The Waku Archive stream durability service is responsible for recording and persisting in a long-term storage system the events that occurred in a certain event stream. This persistence follows two rules:

• Messages should be stored following the arrival order (FIFO).
• Messages should be deduplicated based on the MUID (the same criteria used in the Waku Relay layer).

Optionally, messages can be tagged with arrival time timestamps for coarse-ordering purposes.

Queriable event log

Additionally to the event recording system, the Waku Archive service features a searchable log functionality and provides an interface for retrieving messages from the previously described event recording system. And the Waku Store historical messages query protocol sits on top of this interface, making it easily accessible through a remote procedure call (RPC) interface.

Waku Store’s bandwidth-consumption optimization

Based on the assumption that MUIDs are globally unique to all messages. We can understand archive-capable nodes as key-value stores. The MUID would be the key, and the message would be the value.

With that approach, the current Waku Store protocol RPCs can be extended to support a message ID query mechanism. The new Waku Store protocol APIs will look like this:

• Query a list of messages based on certain filter criteria (e.g., network, content topic, time range, etc.).
• Query a list of MUIDs based on certain filter criteria (e.g., network, content topic, time range, etc.).
• Query messages by a MUIDs list.

With a maximum size of 32 bytes, the number of UIDs per query response can be higher, saving bandwidth and reducing the “time-to-sync” metric.

It is discretionary to the application in which APIs are used and when. For example, bootstrapping the node’s history and getting the first 50 messages that fit the screen for a hypothetical messaging app can make a difference in the perceived UX. Once bootstrapped the node’s message history, the same application could use the MUID-based query mechanism to efficiently retrieve the missing messages and complete the rest of the messages’ history.

Waku Store’s message decryption optimization

Additionally, as the MUID must contain application-specific metadata, a Waku Store client can identify the messages in the list of MUIDs retrieved from the Waku Archive.
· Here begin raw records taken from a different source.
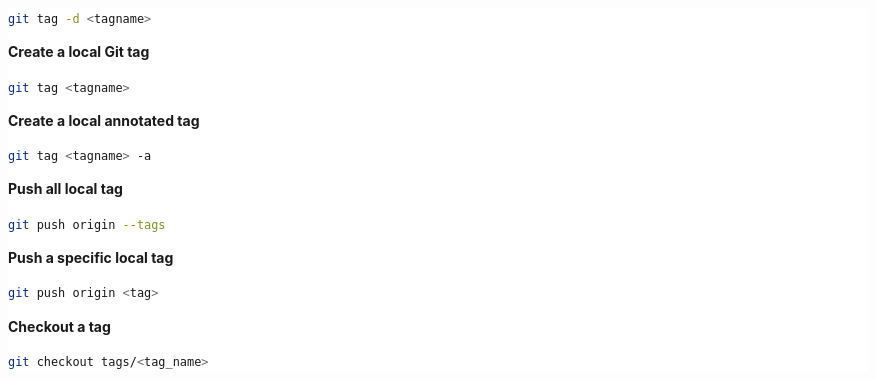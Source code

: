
```bash
git tag -d <tagname>
```

**Create a local Git tag**

```bash
git tag <tagname>
```

**Create a local annotated tag**

```bash
git tag <tagname> -a
```

**Push all local tag**

```bash
git push origin --tags
```

**Push a specific local tag**

```bash
git push origin <tag>
```

**Checkout a tag**

```bash
git checkout tags/<tag_name>
```
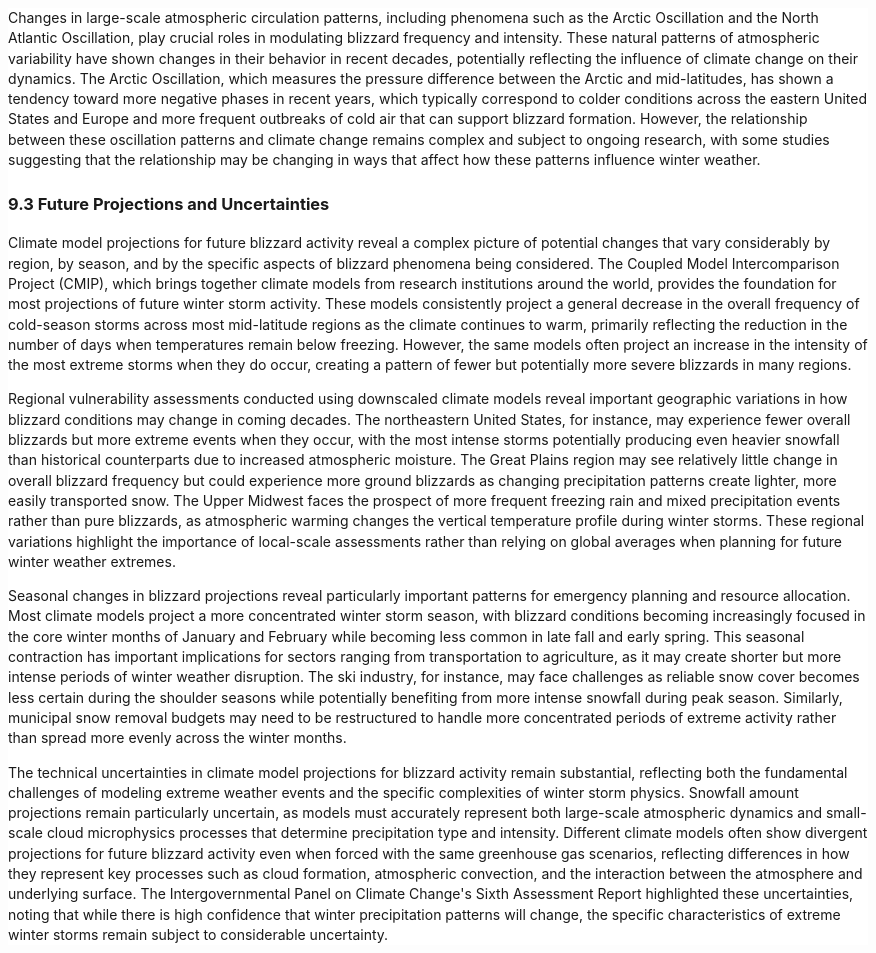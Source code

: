 Changes in large-scale atmospheric circulation patterns, including phenomena such as the Arctic Oscillation and the North Atlantic Oscillation, play crucial roles in modulating blizzard frequency and intensity. These natural patterns of atmospheric variability have shown changes in their behavior in recent decades, potentially reflecting the influence of climate change on their dynamics. The Arctic Oscillation, which measures the pressure difference between the Arctic and mid-latitudes, has shown a tendency toward more negative phases in recent years, which typically correspond to colder conditions across the eastern United States and Europe and more frequent outbreaks of cold air that can support blizzard formation. However, the relationship between these oscillation patterns and climate change remains complex and subject to ongoing research, with some studies suggesting that the relationship may be changing in ways that affect how these patterns influence winter weather.

### 9.3 Future Projections and Uncertainties

Climate model projections for future blizzard activity reveal a complex picture of potential changes that vary considerably by region, by season, and by the specific aspects of blizzard phenomena being considered. The Coupled Model Intercomparison Project (CMIP), which brings together climate models from research institutions around the world, provides the foundation for most projections of future winter storm activity. These models consistently project a general decrease in the overall frequency of cold-season storms across most mid-latitude regions as the climate continues to warm, primarily reflecting the reduction in the number of days when temperatures remain below freezing. However, the same models often project an increase in the intensity of the most extreme storms when they do occur, creating a pattern of fewer but potentially more severe blizzards in many regions.

Regional vulnerability assessments conducted using downscaled climate models reveal important geographic variations in how blizzard conditions may change in coming decades. The northeastern United States, for instance, may experience fewer overall blizzards but more extreme events when they occur, with the most intense storms potentially producing even heavier snowfall than historical counterparts due to increased atmospheric moisture. The Great Plains region may see relatively little change in overall blizzard frequency but could experience more ground blizzards as changing precipitation patterns create lighter, more easily transported snow. The Upper Midwest faces the prospect of more frequent freezing rain and mixed precipitation events rather than pure blizzards, as atmospheric warming changes the vertical temperature profile during winter storms. These regional variations highlight the importance of local-scale assessments rather than relying on global averages when planning for future winter weather extremes.

Seasonal changes in blizzard projections reveal particularly important patterns for emergency planning and resource allocation. Most climate models project a more concentrated winter storm season, with blizzard conditions becoming increasingly focused in the core winter months of January and February while becoming less common in late fall and early spring. This seasonal contraction has important implications for sectors ranging from transportation to agriculture, as it may create shorter but more intense periods of winter weather disruption. The ski industry, for instance, may face challenges as reliable snow cover becomes less certain during the shoulder seasons while potentially benefiting from more intense snowfall during peak season. Similarly, municipal snow removal budgets may need to be restructured to handle more concentrated periods of extreme activity rather than spread more evenly across the winter months.

The technical uncertainties in climate model projections for blizzard activity remain substantial, reflecting both the fundamental challenges of modeling extreme weather events and the specific complexities of winter storm physics. Snowfall amount projections remain particularly uncertain, as models must accurately represent both large-scale atmospheric dynamics and small-scale cloud microphysics processes that determine precipitation type and intensity. Different climate models often show divergent projections for future blizzard activity even when forced with the same greenhouse gas scenarios, reflecting differences in how they represent key processes such as cloud formation, atmospheric convection, and the interaction between the atmosphere and underlying surface. The Intergovernmental Panel on Climate Change's Sixth Assessment Report highlighted these uncertainties, noting that while there is high confidence that winter precipitation patterns will change, the specific characteristics of extreme winter storms remain subject to considerable uncertainty.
This will reduce bandwidth consumption and the CPU load derived from downloading a big list of messages from another’s node history and decrypting all the messages to filter only the application ones.

Waku Store’s message integrity check

In the same way, the Waku Relay nodes can validate a message by computing the checksum part of the message; a Waku Store client can determine if any record has been maliciously modified and certify the integrity of the received entry.

Conclusions and future work

This proposal extends the current model and tries to unify the Waku platform’s relay (Waku Relay) layer with the platform’s stream durability functionality (Waku Archive) and the stream history query functionality (Waku Store).

Eventually, this UID-based history synchronization mechanism has the potential to be evolved into a fully-fledged history synchronization mechanism. Due to this unified approach, it has the potential to be added as a Gossipsub extension adding a “durable stream capability” to the protocol.

An in-depth privacy and security analysis is pending.